MATERIALS PROVIDED.
== Segment start ==

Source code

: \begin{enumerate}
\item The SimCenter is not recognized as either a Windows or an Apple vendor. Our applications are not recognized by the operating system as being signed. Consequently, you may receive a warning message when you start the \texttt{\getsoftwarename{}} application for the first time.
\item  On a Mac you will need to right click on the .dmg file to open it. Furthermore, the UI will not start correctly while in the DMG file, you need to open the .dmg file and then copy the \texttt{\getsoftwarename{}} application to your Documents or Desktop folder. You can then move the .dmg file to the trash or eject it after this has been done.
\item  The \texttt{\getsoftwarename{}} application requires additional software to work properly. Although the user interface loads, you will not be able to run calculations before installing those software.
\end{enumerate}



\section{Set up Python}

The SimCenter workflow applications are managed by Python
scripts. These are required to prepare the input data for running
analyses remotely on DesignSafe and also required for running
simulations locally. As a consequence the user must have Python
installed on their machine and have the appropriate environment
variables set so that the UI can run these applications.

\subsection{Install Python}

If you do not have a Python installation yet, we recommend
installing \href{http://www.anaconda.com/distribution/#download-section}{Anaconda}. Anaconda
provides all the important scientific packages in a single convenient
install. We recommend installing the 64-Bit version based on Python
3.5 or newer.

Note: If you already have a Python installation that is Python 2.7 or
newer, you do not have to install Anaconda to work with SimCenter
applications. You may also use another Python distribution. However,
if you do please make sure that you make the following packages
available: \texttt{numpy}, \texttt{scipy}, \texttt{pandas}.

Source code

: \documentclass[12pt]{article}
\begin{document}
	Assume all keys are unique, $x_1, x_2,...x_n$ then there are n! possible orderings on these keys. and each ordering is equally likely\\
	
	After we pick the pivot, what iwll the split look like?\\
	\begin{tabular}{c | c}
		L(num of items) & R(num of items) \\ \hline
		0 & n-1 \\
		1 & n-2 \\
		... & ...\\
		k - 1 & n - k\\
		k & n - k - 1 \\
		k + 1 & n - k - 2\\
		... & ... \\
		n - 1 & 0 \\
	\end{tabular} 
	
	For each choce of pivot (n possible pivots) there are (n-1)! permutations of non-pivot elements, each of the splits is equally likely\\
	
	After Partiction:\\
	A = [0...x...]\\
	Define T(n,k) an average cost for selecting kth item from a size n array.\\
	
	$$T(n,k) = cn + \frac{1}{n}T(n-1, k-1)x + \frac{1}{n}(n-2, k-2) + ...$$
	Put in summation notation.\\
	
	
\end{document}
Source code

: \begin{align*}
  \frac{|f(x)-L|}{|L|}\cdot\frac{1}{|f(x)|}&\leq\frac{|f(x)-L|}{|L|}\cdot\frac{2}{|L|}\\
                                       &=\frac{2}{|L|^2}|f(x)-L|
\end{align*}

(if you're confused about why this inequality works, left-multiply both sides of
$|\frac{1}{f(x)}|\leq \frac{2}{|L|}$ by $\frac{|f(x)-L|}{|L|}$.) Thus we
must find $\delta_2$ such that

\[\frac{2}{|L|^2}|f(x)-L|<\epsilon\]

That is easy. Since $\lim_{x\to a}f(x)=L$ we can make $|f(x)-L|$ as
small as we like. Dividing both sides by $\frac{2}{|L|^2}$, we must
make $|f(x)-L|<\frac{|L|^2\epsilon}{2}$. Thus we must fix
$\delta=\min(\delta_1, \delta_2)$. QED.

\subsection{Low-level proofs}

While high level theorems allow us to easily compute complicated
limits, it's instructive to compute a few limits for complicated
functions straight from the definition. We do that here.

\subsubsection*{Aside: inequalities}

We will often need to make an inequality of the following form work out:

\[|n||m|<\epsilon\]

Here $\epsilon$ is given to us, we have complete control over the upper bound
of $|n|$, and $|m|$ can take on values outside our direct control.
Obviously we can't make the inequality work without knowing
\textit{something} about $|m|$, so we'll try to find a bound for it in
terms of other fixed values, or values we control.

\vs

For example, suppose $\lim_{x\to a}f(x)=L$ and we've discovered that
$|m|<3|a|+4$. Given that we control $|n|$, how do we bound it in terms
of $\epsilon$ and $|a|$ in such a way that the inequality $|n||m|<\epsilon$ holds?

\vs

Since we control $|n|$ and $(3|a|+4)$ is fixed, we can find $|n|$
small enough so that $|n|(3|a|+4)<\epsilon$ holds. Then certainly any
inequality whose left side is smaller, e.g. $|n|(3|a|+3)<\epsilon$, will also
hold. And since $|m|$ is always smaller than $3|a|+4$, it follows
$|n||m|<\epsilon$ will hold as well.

== Segment end ==

WORK INSTRUCTIONS. For the word "likely", go through the records and show each line that carries it.

ANSWER FOR THIS EXERCISE.
	Assume all keys are unique, $x_1, x_2,...x_n$ then there are n! possible orderings on these keys. and each ordering is equally likely\\
	For each choce of pivot (n possible pivots) there are (n-1)! permutations of non-pivot elements, each of the splits is equally likely\\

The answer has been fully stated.